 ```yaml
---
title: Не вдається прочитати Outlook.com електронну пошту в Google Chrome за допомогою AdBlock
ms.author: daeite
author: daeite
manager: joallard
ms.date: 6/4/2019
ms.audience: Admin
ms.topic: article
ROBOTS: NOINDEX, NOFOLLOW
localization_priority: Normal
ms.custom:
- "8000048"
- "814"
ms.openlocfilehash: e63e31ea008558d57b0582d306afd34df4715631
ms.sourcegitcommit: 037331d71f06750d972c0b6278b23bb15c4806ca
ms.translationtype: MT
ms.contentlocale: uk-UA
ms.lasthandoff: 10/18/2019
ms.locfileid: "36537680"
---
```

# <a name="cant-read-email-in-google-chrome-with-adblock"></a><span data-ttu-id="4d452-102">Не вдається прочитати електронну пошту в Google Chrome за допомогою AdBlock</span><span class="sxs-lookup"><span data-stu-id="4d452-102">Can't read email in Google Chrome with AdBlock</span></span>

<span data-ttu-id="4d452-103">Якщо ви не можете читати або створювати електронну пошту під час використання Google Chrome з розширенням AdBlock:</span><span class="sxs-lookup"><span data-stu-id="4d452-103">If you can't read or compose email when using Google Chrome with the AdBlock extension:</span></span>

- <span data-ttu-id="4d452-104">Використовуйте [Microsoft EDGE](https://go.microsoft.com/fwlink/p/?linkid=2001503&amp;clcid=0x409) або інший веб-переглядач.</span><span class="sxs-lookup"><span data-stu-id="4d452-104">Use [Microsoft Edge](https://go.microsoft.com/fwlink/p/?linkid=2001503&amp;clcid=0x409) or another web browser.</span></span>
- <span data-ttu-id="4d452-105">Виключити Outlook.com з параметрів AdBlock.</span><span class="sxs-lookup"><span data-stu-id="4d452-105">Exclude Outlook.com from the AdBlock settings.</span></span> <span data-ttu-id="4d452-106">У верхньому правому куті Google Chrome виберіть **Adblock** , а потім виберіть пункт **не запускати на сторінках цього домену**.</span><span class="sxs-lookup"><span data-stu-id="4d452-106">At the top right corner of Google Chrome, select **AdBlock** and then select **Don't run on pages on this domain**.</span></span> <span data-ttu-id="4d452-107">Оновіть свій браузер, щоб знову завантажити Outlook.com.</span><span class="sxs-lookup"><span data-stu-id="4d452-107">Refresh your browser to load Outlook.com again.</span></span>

┄┄┄┄┄┄┄┄┄┄┄┄┄┄┄┄┄┄┄┄

Brief » A verbatim transcription is required: the first line of the listing, the line containing "Chrome with AdBlock</span></span>", and every line between them.

Response box »
 ```yaml
---
title: Не вдається прочитати Outlook.com електронну пошту в Google Chrome за допомогою AdBlock
ms.author: daeite
author: daeite
manager: joallard
ms.date: 6/4/2019
ms.audience: Admin
ms.topic: article
ROBOTS: NOINDEX, NOFOLLOW
localization_priority: Normal
ms.custom:
- "8000048"
- "814"
ms.openlocfilehash: e63e31ea008558d57b0582d306afd34df4715631
ms.sourcegitcommit: 037331d71f06750d972c0b6278b23bb15c4806ca
ms.translationtype: MT
ms.contentlocale: uk-UA
ms.lasthandoff: 10/18/2019
ms.locfileid: "36537680"
---
```

# <a name="cant-read-email-in-google-chrome-with-adblock"></a><span data-ttu-id="4d452-102">Не вдається прочитати електронну пошту в Google Chrome за допомогою AdBlock</span><span class="sxs-lookup"><span data-stu-id="4d452-102">Can't read email in Google Chrome with AdBlock</span></span>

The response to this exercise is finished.